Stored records
== Segment start ==
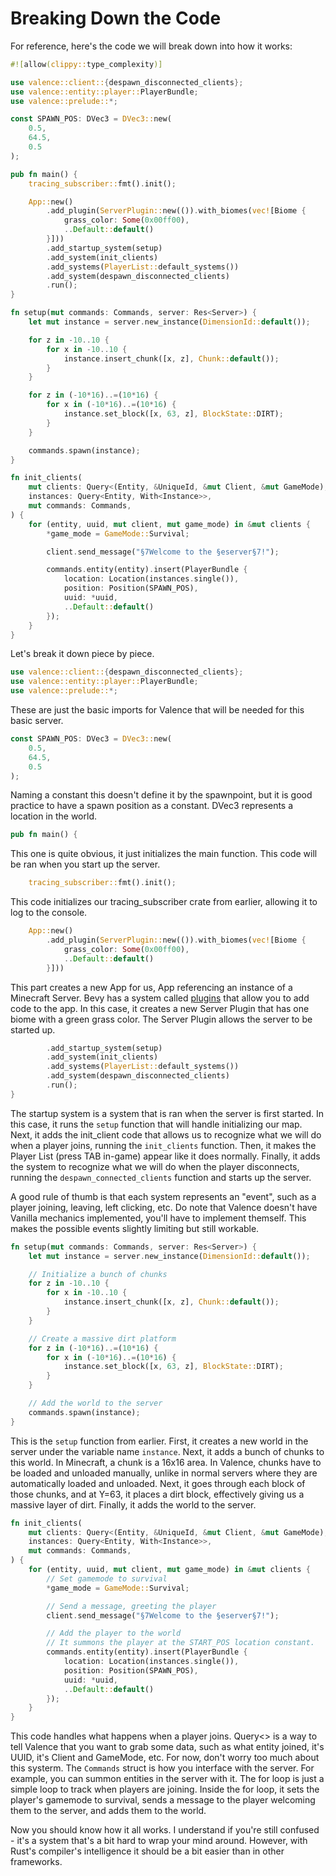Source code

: # Breaking Down the Code
For reference, here's the code we will break down into how it works:
```rs
#![allow(clippy::type_complexity)]

use valence::client::{despawn_disconnected_clients};
use valence::entity::player::PlayerBundle;
use valence::prelude::*;

const SPAWN_POS: DVec3 = DVec3::new(
    0.5,
    64.5,
    0.5
);

pub fn main() {
    tracing_subscriber::fmt().init();

    App::new()
        .add_plugin(ServerPlugin::new(()).with_biomes(vec![Biome {
            grass_color: Some(0x00ff00),
            ..Default::default()
        }]))
        .add_startup_system(setup)
        .add_system(init_clients)
        .add_systems(PlayerList::default_systems())
        .add_system(despawn_disconnected_clients)
        .run();
}

fn setup(mut commands: Commands, server: Res<Server>) {
    let mut instance = server.new_instance(DimensionId::default());

    for z in -10..10 {
        for x in -10..10 {
            instance.insert_chunk([x, z], Chunk::default());
        }
    }

    for z in (-10*16)..=(10*16) {
        for x in (-10*16)..=(10*16) {
            instance.set_block([x, 63, z], BlockState::DIRT);
        }
    }

    commands.spawn(instance);
}

fn init_clients(
    mut clients: Query<(Entity, &UniqueId, &mut Client, &mut GameMode), Added<Client>>,
    instances: Query<Entity, With<Instance>>,
    mut commands: Commands,
) {
    for (entity, uuid, mut client, mut game_mode) in &mut clients {
        *game_mode = GameMode::Survival;

        client.send_message("§7Welcome to the §eserver§7!");

        commands.entity(entity).insert(PlayerBundle {
            location: Location(instances.single()),
            position: Position(SPAWN_POS),
            uuid: *uuid,
            ..Default::default()
        });
    }
}
```

Let's break it down piece by piece.
```rs
use valence::client::{despawn_disconnected_clients};
use valence::entity::player::PlayerBundle;
use valence::prelude::*;
```
These are just the basic imports for Valence that will be needed for this basic server.

```rs
const SPAWN_POS: DVec3 = DVec3::new(
    0.5,
    64.5,
    0.5
);
```
Naming a constant this doesn't define it by the spawnpoint, but it is good practice to have a spawn position as a constant. DVec3 represents a location in the world.

```rs
pub fn main() {
```
This one is quite obvious, it just initializes the main function. This code will be ran when you start up the server.
```rs
    tracing_subscriber::fmt().init();
```
This code initializes our tracing_subscriber crate from earlier, allowing it to log to the console.
```rs
    App::new()
        .add_plugin(ServerPlugin::new(()).with_biomes(vec![Biome {
            grass_color: Some(0x00ff00),
            ..Default::default()
        }]))
```
This part creates a new App for us, App referencing an instance of a Minecraft Server. Bevy has a system called [plugins](https://bevyengine.org/learn/book/getting-started/plugins/) that allow you to add code to the app. In this case, it creates a new Server Plugin that has one biome with a green grass color. The Server Plugin allows the server to be started up.
```rs
        .add_startup_system(setup)
        .add_system(init_clients)
        .add_systems(PlayerList::default_systems())
        .add_system(despawn_disconnected_clients)
        .run();
}
```
The startup system is a system that is ran when the server is first started. In this case, it runs the `setup` function that will handle initializing our map. Next, it adds the init_client code that allows us to recognize what we will do when a player joins, running the `init_clients` function. Then, it makes the Player List (press TAB in-game) appear like it does normally. Finally, it adds the system to recognize what we will do when the player disconnects, running the `despawn_connected_clients` function and starts up the server.

A good rule of thumb is that each system represents an "event", such as a player joining, leaving, left clicking, etc. Do note that Valence doesn't have Vanilla mechanics implemented, you'll have to implement themself. This makes the possible events slightly limiting but still workable.

```rs
fn setup(mut commands: Commands, server: Res<Server>) {
    let mut instance = server.new_instance(DimensionId::default());

    // Initialize a bunch of chunks
    for z in -10..10 {
        for x in -10..10 {
            instance.insert_chunk([x, z], Chunk::default());
        }
    }

    // Create a massive dirt platform
    for z in (-10*16)..=(10*16) {
        for x in (-10*16)..=(10*16) {
            instance.set_block([x, 63, z], BlockState::DIRT);
        }
    }

    // Add the world to the server
    commands.spawn(instance);
}
```
This is the `setup` function from earlier. First, it creates a new world in the server under the variable name `instance`. Next, it adds a bunch of chunks to this world. In Minecraft, a chunk is a 16x16 area. In Valence, chunks have to be loaded and unloaded manually, unlike in normal servers where they are automatically loaded and unloaded. Next, it goes through each block of those chunks, and at Y=63, it places a dirt block, effectively giving us a massive layer of dirt. Finally, it adds the world to the server.

```rs
fn init_clients(
    mut clients: Query<(Entity, &UniqueId, &mut Client, &mut GameMode), Added<Client>>,
    instances: Query<Entity, With<Instance>>,
    mut commands: Commands,
) {
    for (entity, uuid, mut client, mut game_mode) in &mut clients {
        // Set gamemode to survival
        *game_mode = GameMode::Survival;

        // Send a message, greeting the player
        client.send_message("§7Welcome to the §eserver§7!");

        // Add the player to the world
        // It summons the player at the START_POS location constant.
        commands.entity(entity).insert(PlayerBundle {
            location: Location(instances.single()),
            position: Position(SPAWN_POS),
            uuid: *uuid,
            ..Default::default()
        });
    }
}
```
This code handles what happens when a player joins. Query<> is a way to tell Valence that you want to grab some data, such as what entity joined, it's UUID, it's Client and GameMode, etc. For now, don't worry too much about this systerm.
The `Commands` struct is how you interface with the server. For example, you can summon entities in the server with it.
The for loop is just a simple loop to track when players are joining. Inside the for loop, it sets the player's gamemode to survival, sends a message to the player welcoming them to the server, and adds them to the world.

Now you should know how it all works. I understand if you're still confused - it's a system that's a bit hard to wrap your mind around. However, with Rust's compiler's intelligence it should be a bit easier than in other frameworks.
== Segment end ==
*Prompt:*
Each line that holds the string "just" is to be copied from the entries above.

*Answer below:*
These are just the basic imports for Valence that will be needed for this basic server.
This one is quite obvious, it just initializes the main function. This code will be ran when you start up the server.
The for loop is just a simple loop to track when players are joining. Inside the for loop, it sets the player's gamemode to survival, sends a message to the player welcoming them to the server, and adds them to the world.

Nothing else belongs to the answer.